The other implication that may occur which is more speculative, will be the practice of Developer chasing for issuance titles from the PTG may promote a culture of corruption in the civil service, or in the least creating rent seeking services avenue.
So the question that begs answering is should the amendments be shelved? The answer is NO, the focus of delivering title rights i.e. Strata Title to Purchaser should remain as priority, its just that the methodology or approach should be tweaked!
For those familiar with the draft Strata Management Bill, its is known that there will be provisions that Real Estate Developers are required to notify and submit plans to the Commissioner of Buildings at their Local Governments (that oversees the management of strata development after completion) prior to initiating Any Sale of Strata Units.
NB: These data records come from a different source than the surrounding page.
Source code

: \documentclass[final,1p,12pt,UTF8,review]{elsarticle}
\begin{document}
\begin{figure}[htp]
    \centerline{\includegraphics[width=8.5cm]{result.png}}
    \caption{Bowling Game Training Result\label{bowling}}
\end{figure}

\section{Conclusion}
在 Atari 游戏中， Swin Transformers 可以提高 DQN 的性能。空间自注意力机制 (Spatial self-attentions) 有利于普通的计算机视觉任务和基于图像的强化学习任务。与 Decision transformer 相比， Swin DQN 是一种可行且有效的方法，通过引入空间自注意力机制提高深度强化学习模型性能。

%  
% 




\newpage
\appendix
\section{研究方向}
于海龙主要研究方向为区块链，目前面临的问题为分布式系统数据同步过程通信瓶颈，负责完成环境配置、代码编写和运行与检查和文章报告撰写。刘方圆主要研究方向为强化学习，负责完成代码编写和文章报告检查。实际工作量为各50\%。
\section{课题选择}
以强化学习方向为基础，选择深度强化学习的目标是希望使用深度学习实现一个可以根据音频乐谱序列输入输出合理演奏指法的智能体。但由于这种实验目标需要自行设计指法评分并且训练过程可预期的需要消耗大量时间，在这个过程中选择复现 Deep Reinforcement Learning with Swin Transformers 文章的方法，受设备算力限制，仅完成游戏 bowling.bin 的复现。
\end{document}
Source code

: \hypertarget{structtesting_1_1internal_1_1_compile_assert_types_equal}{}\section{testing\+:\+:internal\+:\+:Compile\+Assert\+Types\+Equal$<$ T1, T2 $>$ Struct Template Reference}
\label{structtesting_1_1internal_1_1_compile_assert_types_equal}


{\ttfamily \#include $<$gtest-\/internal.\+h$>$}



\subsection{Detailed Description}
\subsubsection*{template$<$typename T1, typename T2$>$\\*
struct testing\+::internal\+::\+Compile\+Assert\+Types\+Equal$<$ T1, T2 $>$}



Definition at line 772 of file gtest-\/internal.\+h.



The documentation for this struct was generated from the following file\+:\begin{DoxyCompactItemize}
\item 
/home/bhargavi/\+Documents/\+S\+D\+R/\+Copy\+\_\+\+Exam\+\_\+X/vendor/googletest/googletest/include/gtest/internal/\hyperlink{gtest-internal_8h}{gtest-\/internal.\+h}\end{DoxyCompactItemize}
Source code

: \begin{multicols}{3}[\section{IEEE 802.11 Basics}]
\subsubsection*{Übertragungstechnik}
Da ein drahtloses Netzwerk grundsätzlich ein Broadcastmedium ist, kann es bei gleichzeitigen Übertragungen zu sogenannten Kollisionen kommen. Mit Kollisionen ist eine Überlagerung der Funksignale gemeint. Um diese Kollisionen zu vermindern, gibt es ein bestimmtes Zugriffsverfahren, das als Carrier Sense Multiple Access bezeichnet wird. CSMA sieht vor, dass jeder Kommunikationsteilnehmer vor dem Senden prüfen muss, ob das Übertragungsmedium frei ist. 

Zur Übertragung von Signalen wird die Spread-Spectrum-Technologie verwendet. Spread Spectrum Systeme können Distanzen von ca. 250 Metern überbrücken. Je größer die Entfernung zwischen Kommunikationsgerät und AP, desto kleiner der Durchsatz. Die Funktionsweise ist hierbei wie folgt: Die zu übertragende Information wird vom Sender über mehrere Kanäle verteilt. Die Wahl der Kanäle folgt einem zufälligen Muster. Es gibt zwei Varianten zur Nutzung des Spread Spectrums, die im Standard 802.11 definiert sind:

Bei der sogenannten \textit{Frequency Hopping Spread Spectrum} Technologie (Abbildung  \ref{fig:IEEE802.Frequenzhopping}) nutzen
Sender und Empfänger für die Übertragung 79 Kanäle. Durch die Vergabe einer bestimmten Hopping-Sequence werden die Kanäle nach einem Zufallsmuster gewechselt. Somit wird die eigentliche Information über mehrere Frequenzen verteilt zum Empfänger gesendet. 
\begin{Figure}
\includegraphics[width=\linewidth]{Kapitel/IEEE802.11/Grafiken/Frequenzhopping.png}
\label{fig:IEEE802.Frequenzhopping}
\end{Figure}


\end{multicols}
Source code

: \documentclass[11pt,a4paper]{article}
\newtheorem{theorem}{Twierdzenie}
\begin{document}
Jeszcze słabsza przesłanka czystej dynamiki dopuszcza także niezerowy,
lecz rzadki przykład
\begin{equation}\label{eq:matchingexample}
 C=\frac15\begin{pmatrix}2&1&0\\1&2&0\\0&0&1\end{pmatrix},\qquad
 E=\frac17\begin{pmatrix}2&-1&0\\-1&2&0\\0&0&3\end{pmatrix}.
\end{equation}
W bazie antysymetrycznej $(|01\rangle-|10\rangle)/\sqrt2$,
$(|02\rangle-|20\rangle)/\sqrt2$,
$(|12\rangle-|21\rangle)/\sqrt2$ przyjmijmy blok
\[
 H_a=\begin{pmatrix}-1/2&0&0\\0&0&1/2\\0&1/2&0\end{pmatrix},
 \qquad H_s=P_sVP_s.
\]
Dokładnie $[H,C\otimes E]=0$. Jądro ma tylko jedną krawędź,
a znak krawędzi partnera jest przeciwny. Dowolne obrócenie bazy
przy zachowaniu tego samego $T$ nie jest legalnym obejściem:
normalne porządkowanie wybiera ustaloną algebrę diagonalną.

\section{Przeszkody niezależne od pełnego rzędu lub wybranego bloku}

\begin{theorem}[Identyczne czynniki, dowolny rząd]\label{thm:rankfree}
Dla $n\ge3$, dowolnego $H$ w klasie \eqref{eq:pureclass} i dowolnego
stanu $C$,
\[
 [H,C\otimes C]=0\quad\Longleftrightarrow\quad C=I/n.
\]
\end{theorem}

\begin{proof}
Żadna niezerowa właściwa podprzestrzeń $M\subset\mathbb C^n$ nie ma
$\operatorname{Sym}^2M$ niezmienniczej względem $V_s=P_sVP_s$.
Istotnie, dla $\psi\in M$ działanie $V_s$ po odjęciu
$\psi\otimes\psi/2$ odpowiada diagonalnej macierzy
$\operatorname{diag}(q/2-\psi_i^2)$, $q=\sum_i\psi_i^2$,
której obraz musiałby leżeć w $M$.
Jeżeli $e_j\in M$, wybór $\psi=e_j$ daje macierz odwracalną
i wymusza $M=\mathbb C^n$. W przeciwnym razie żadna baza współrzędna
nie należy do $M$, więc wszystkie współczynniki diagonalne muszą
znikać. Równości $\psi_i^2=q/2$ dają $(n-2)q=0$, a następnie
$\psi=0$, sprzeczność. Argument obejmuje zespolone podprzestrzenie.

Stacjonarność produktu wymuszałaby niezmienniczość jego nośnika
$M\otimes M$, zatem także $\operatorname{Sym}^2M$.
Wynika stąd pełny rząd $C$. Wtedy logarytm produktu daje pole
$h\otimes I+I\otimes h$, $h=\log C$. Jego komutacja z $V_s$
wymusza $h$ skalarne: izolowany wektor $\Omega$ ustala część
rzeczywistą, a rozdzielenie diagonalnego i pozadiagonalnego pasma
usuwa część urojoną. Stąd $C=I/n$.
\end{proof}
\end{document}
Now herein lie the best instance to put the onus on Real Estate Developers to initiate procurement of Strata Title, i.e. before any sale of Strata Units are made!
Since the proposed Act recognises that there be a point where Real Estate Developer should identify their intention for Stratified Development, the proposed Bill together with proposed amendments of Strata Title Act, may then create an approval inprincipal for “Stratified Titled Development”, wherein the relevant PTG together with the relevant Local Government provide approval services for administrative issuance of Strata Title even prior to final as built Strata Plan, which may then be submitted to the PTG at a fixed minimum time, e.g 6 months before VP.
In effect, the Real Estate Developer then are made to ensure that all administrative issues especially those in relations to the National Land Code are cleared prior to the embarking in any Development toward Sale of Strata Parcels.
Would this not make a far LESS riskier proposition?